HDF Product Designer User Guide

HDF Product Designer (HPD) helps data producers design conventional HDF5 products easily and generate consistently interoperable data products by utilizing best practices and standards if they exist in their data user communities. Conventions are defined using the powerful CLIPS expert system and designs can be re-used across product suites.

Key goals this application strives to fulfill:

  • Facilitate creation of interoperable and standards-compliant data products in HDF5 as early as possible in the project development process.
  • Support design on Windows, Mac OS X, and Linux computing platforms without requiring the full software stack of development tools and libraries installed.
  • Easy and intuitive editing (create, update, move, copy, delete) of HDF5 objects.
  • Collaborative approach to product design (project/team/organization-wide).
  • Incorporation of best practices and standards from targeted data user communities.
  • Integration of compliance and interoperability tests into the design workflow.
  • Content import from existing files.
  • Export of designs as HDF5 files, HDF5/JSON, or as source code in several programming languages.

The Hierarchical Data Format (HDF5) provides a flexible container that supports groups and datasets, each of which can have attributes. In many ways, HDF5 is similar to a directory structure in a file and, like directory structures, the same data can be structured and annotated in many ways. This flexibility empowers HDF5 users to arrange data in ways that make sense to them. However, it can make it difficult to share data as users, and tools, must understand the structure and the properties of data in order to use and understand it.

Many communities have successfully addressed this problem by creating conventional structures and annotations for data in HDF5. This approach depends on data files (e.g., products) that carefully follow these conventions. In some cases, designing and writing those files can be challenging or the user creating the product may be driven by local needs that lead to deviations from the conventions. Unfortunately, even small deviations can cause problems for downstream tools and future users.
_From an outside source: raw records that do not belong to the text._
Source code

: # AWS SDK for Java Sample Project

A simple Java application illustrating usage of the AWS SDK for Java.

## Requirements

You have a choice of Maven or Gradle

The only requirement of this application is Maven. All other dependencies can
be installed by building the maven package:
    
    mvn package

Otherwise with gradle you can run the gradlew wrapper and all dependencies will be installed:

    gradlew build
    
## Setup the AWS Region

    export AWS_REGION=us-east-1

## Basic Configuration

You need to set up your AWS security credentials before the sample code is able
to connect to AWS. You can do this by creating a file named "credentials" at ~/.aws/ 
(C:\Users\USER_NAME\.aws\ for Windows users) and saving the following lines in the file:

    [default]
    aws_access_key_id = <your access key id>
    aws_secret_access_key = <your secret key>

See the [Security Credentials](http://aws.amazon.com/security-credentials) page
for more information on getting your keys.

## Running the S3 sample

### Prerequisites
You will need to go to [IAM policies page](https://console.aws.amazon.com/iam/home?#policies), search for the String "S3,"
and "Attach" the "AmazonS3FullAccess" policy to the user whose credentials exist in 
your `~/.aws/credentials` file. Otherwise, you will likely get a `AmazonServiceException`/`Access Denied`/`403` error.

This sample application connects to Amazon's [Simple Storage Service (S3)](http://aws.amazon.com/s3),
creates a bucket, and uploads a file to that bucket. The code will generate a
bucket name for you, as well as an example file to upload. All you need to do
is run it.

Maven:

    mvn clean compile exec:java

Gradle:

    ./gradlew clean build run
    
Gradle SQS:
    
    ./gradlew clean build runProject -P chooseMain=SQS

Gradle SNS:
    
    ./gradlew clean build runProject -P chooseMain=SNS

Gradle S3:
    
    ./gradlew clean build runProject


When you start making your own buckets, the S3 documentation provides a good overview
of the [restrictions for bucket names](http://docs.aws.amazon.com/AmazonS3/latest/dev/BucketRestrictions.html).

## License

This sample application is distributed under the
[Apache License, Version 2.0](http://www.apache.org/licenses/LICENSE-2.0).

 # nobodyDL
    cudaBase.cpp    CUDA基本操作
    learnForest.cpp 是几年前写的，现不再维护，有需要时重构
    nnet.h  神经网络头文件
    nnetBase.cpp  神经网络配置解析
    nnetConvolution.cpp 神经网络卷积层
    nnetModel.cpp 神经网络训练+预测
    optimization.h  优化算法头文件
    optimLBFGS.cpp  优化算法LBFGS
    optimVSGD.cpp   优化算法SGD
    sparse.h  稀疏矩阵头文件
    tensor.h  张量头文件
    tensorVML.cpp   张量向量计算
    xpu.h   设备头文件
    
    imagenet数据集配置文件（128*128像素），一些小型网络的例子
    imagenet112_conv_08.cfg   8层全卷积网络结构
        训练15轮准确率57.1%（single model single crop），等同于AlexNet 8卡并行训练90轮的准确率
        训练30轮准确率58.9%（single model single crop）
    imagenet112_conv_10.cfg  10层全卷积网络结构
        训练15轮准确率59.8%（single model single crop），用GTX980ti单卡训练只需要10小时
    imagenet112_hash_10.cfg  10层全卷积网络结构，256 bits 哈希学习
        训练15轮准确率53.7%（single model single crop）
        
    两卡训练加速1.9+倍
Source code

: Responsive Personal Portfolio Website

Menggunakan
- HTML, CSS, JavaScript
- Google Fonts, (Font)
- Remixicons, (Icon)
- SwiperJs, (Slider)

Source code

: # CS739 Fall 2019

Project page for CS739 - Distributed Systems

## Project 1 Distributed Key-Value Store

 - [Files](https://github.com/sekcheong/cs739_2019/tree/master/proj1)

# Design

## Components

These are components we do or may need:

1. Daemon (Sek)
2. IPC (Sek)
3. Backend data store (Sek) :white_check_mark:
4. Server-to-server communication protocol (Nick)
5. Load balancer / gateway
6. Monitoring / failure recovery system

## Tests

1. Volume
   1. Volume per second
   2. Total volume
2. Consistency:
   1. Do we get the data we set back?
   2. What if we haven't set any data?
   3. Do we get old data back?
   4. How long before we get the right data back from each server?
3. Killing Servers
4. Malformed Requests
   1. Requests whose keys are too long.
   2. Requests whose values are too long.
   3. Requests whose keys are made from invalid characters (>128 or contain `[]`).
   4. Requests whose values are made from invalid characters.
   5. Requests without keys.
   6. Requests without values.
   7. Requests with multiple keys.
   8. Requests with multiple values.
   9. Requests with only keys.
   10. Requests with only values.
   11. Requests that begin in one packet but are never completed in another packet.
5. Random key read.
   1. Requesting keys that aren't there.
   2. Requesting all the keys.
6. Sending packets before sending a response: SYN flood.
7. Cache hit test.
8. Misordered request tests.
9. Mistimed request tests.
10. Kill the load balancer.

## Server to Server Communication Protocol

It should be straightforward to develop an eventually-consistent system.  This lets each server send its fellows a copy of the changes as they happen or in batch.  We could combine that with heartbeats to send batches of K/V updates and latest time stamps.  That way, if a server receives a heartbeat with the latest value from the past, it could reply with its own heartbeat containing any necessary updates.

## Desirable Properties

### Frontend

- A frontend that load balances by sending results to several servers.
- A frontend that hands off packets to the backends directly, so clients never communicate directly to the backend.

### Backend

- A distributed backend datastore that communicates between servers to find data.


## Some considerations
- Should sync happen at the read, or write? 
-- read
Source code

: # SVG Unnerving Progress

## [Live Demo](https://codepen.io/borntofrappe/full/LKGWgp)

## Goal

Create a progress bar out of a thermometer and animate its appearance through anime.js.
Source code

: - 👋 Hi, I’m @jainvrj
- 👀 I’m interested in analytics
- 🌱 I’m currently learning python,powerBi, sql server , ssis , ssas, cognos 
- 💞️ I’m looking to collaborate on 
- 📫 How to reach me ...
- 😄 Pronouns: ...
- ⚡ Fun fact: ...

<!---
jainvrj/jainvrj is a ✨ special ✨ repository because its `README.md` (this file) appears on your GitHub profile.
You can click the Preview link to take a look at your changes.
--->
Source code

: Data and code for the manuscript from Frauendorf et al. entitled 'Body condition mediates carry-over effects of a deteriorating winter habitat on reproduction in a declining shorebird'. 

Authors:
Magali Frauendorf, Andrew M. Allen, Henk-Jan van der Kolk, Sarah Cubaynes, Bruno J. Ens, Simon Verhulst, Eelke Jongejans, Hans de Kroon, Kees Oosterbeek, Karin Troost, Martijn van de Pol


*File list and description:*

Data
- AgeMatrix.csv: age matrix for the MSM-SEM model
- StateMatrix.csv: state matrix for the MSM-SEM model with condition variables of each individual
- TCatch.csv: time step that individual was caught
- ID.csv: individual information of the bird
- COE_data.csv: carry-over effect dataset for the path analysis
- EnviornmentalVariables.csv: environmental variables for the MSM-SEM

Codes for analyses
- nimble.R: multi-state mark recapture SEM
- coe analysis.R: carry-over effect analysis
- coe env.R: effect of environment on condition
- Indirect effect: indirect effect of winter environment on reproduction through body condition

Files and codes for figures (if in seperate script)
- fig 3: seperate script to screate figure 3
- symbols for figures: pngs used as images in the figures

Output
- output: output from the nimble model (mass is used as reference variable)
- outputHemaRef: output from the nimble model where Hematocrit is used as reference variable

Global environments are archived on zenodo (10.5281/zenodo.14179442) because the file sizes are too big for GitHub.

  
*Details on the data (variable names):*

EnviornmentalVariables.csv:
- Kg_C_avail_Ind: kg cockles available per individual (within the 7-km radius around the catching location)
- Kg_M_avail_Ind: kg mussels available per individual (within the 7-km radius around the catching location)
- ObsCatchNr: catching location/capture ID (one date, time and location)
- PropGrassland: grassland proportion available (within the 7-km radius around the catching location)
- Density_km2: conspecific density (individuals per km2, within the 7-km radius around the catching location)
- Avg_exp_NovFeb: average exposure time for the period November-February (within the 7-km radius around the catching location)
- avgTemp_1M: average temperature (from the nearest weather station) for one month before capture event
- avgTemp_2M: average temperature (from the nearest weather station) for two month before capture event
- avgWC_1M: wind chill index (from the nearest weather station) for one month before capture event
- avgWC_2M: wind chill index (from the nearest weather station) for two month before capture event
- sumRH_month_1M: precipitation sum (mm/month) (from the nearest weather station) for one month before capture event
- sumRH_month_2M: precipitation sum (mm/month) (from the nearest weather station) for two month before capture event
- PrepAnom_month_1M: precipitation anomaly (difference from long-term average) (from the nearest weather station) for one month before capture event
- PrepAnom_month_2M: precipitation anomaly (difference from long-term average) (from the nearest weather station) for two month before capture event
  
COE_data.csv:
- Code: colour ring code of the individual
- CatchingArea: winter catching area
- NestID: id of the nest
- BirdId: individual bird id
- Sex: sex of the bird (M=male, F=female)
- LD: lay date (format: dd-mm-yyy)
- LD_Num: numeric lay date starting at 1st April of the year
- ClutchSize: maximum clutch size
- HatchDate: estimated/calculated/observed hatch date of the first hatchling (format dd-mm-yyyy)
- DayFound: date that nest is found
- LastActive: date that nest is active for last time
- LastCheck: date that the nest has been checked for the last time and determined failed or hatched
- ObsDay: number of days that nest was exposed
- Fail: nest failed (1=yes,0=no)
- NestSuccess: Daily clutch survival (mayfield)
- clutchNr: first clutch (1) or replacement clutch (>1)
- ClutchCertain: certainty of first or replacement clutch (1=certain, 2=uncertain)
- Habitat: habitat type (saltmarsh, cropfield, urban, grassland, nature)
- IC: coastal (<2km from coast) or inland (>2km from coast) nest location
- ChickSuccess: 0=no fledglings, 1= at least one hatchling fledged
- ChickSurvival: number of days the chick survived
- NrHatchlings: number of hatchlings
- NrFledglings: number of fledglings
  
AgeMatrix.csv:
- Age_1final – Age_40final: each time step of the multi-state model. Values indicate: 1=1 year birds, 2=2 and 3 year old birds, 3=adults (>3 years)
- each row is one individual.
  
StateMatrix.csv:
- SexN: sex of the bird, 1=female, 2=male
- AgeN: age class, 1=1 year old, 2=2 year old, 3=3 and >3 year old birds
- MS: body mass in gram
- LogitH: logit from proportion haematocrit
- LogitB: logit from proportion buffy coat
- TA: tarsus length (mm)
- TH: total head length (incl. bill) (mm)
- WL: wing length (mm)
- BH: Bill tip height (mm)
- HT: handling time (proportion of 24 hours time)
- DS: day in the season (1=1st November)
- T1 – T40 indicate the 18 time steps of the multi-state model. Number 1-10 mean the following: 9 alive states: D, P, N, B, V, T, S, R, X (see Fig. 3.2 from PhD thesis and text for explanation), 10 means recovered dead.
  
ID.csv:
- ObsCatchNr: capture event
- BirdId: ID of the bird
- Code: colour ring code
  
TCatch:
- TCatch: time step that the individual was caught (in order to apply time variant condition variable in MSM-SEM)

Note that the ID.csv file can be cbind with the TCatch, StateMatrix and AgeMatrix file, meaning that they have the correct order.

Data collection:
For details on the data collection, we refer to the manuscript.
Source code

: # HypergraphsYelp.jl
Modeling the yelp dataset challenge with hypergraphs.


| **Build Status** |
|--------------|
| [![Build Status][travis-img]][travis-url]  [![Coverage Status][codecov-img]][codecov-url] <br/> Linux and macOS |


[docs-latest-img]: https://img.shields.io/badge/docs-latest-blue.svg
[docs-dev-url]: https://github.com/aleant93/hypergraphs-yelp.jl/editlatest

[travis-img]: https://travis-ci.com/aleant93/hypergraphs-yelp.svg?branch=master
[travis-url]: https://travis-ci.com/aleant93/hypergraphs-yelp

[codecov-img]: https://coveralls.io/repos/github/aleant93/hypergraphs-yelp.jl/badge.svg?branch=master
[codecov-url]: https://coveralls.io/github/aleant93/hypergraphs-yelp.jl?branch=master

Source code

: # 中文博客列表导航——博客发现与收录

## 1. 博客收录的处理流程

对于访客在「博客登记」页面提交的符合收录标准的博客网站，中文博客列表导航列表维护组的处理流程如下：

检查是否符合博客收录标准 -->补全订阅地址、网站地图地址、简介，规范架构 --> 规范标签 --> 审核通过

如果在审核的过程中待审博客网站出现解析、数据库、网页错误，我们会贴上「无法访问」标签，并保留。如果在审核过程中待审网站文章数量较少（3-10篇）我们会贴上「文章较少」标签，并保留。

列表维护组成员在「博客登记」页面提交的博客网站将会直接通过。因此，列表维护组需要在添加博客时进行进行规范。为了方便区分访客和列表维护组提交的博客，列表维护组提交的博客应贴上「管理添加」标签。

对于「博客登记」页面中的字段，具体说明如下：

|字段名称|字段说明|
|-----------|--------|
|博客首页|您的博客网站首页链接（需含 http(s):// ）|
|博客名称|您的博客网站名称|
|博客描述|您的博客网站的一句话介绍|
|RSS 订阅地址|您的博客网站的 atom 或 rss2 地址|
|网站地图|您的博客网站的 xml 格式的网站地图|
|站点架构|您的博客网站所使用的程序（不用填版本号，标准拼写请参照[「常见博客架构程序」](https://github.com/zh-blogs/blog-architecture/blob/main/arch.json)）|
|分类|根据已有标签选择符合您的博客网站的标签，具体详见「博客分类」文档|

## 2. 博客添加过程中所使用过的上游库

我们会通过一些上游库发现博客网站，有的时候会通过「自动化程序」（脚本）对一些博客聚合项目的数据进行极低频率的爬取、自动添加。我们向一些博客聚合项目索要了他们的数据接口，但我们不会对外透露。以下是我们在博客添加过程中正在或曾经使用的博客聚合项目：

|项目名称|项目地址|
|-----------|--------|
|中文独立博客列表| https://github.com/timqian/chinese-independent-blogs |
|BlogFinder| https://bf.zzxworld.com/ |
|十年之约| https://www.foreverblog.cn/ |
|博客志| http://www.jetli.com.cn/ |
What is a HDF5 product in the context of this software? HDF5 product is the content that should exist in a single HDF5 file. This content is defined by the HDF5 objects (groups, attributes, datasets), their names, the hierarchies they create (links and references), and attribute values. Dataset values are typically not stored in such files (unless they qualify as metadata) thus this software cannot be used as a data server. Once completed, a HDF5 product is replicated in many files (commonly on the order of tens of thousands or more) and filled with real data.